ZO: In what way was the project a journey in your filmmaking – How do the three documentaries influence your filmmaking? And what will be the next chapter?

Gertten: It was really an involuntary trilogy for me. I have always been very interested in history, in politics and how society works. But in a way these films were choosing me. I was not choosing them. But that is the trade of being a filmmaker. You get obsessed and you dig deeper and deeper. Suddenly you find something. In 2007 I started watching this material and I premiered this last film in 2022. So, we need time, time is what we work with and what I am working with in all my films. We meet someone in a certain position in life, like Sylvie Bianchi you meet in the beginning of the film.

Some years pass, she evolves and at the end of the movie she is in another place. Time is everything in filmmaking. I have been working with that method for twenty years: digging deep, following a character for a long time.

But I try to do different things, because we all are people who are interested in various things, that is a part of my filmmaking as well.
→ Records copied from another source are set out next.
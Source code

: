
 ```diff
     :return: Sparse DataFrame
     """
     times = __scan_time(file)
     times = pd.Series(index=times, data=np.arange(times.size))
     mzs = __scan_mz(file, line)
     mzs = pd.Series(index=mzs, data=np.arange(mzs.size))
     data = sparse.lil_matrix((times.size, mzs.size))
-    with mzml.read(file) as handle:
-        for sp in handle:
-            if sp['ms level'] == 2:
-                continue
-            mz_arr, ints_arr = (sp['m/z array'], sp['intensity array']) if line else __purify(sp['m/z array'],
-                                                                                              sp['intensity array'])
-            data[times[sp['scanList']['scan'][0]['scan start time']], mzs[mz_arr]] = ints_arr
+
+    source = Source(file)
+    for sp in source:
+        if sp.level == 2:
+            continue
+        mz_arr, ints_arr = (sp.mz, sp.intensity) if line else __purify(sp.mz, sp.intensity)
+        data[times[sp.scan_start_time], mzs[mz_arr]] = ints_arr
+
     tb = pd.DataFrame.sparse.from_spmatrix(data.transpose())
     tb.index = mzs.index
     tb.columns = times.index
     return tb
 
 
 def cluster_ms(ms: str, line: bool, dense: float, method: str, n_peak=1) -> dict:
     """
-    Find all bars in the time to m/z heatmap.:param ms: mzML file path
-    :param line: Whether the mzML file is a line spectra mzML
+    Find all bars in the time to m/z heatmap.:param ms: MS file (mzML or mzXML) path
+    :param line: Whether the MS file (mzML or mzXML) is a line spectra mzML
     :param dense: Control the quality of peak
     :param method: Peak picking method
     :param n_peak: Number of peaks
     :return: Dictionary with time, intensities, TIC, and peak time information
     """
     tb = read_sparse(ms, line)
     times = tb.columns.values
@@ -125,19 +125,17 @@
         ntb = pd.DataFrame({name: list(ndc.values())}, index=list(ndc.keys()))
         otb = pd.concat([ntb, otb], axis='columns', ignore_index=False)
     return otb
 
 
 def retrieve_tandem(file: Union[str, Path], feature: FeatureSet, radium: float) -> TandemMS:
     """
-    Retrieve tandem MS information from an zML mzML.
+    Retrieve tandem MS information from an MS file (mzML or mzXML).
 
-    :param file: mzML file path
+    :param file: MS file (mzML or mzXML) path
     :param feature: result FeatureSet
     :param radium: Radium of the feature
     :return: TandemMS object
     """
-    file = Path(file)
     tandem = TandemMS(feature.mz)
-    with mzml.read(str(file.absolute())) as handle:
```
I don't do any shallow superficial films, but I can end up doing a music documentary, because that is also important. That is what I am doing now. I am going to publish a music documentary next year. And then we will see what happens. But there is one question that is not allowed: will there be a fourth film (he laughs)? Just telling you before you may ask me, I have done my contribution.

It has to be a unique story; I need to make a contribution that no one else has done. As a filmmaker, an artist, you need to do that. Documentation centers have another task. I am not informing about the Holocaust in my films. I am trusting that people watching those films know about the Holocaust. I am introducing the people I have talked to; I try to get to know them. Showing that they are human beings, not only victims. They are people like you and me.

 

Alina Müller and Rebecca Wegmann interviewed the Swedish director Magnus Gertten on the 9th of November 2022 via Zoom.